Deux à trois tasses de café par jour associées à un risque de démence réduit de 35 % selon une étude majeure

Une étude de 43 ans portant sur plus de 131 000 adultes a révélé qu'une consommation modérée de caféine réduit le risque de démence de 35 % — mais une consommation plus élevée n'améliore pas les résultats.

jeudi 14 mai 2026 0 vue
Publié dans ScienceDaily Aging
Article visualization: Two to Three Cups of Coffee Daily Linked to 35% Lower Dementia Risk in Major Study

Résumé

Une vaste étude à long terme ayant suivi plus de 131 000 professionnels de santé pendant jusqu'à 43 ans a révélé que consommer deux à trois tasses de café caféiné ou de thé par jour était associé à un risque de développer une démence inférieur de 35 %, en particulier chez les adultes de moins de 75 ans.

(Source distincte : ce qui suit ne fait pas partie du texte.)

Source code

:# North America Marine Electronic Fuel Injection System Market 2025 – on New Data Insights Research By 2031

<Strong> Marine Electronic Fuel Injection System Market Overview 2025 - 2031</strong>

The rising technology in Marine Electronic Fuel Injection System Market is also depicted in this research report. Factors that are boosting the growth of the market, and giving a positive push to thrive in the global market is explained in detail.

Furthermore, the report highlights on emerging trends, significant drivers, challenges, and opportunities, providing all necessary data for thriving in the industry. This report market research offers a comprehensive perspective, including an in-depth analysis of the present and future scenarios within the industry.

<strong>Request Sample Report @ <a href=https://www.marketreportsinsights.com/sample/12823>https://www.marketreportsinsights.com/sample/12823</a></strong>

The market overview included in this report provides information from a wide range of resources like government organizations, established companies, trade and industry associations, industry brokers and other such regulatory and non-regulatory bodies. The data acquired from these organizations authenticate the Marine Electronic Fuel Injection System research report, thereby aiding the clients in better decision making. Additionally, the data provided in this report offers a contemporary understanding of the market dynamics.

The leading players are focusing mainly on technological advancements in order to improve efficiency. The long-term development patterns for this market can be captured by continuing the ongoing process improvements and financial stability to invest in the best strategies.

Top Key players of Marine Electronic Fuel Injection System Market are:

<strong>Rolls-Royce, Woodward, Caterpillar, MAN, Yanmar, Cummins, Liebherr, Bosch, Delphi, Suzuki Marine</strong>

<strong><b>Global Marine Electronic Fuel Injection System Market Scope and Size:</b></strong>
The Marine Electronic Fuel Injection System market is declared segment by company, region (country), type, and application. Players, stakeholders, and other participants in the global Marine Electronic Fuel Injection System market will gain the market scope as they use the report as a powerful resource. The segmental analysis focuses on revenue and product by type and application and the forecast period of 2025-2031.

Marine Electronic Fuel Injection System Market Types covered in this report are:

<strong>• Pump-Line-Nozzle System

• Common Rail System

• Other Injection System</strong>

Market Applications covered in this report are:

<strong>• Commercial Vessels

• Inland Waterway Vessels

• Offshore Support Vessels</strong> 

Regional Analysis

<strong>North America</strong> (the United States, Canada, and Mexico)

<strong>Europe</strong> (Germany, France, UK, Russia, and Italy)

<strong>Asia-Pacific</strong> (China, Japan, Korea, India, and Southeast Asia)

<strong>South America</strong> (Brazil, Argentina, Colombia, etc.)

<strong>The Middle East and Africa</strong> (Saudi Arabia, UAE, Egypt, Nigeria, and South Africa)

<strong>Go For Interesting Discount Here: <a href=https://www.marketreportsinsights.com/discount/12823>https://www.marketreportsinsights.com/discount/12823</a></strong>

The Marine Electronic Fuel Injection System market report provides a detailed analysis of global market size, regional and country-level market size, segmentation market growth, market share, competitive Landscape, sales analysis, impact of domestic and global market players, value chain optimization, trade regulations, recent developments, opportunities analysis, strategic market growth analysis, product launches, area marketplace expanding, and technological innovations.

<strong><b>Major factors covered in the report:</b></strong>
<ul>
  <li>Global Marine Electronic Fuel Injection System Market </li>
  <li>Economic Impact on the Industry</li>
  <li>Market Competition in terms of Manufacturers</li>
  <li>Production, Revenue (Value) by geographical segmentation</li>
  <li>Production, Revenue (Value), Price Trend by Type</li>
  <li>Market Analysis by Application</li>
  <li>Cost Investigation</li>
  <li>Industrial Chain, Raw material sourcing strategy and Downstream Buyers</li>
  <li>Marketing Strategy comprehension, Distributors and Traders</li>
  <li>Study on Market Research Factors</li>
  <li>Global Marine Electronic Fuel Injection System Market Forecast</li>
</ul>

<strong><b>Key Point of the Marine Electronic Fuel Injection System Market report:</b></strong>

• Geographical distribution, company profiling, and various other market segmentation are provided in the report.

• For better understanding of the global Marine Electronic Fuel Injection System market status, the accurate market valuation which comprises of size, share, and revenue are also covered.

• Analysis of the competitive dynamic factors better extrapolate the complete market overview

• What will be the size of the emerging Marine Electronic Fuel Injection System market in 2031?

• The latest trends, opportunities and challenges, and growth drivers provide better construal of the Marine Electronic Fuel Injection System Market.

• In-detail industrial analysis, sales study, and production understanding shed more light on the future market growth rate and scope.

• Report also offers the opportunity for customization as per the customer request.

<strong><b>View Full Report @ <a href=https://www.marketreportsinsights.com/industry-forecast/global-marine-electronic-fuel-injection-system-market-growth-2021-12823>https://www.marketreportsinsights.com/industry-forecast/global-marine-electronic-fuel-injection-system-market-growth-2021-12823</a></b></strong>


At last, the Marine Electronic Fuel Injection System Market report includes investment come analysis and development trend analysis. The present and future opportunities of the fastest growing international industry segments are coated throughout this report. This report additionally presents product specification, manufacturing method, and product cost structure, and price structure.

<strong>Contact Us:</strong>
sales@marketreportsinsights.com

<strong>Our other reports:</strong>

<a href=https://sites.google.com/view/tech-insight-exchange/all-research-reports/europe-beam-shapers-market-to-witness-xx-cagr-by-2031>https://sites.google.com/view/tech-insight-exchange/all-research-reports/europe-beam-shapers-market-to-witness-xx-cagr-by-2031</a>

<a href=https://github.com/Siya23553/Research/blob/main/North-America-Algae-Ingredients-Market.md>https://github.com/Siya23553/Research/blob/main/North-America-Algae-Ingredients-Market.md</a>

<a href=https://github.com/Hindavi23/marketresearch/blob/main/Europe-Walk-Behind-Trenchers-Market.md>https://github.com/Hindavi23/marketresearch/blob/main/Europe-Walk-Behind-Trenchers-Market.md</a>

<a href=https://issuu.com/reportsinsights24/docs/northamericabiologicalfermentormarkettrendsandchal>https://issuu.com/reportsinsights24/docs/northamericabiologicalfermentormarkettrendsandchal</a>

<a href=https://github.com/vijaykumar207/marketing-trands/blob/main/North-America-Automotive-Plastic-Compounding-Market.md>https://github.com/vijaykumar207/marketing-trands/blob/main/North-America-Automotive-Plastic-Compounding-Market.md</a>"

La dose optimale de caféine semble se situer autour de 250–300 mg par jour. Au-delà de ce seuil, aucune protection cérébrale supplémentaire n'a été observée. Les chercheurs ont identifié plusieurs mécanismes biologiques : la caféine bloque l'adénosine, ce qui contribue à maintenir l'activité de la dopamine et de l'acétylcholine, qui diminue naturellement avec l'âge. Elle pourrait également réduire la neuroinflammation et l'accumulation de plaques amyloïdes associées à la maladie d'Alzheimer. Il est notable que les personnes consommant davantage de café décaféiné présentaient un déclin mnésique plus rapide, probablement parce que le passage au décaféiné signale souvent des problèmes de santé sous-jacents déjà liés au déclin cognitif.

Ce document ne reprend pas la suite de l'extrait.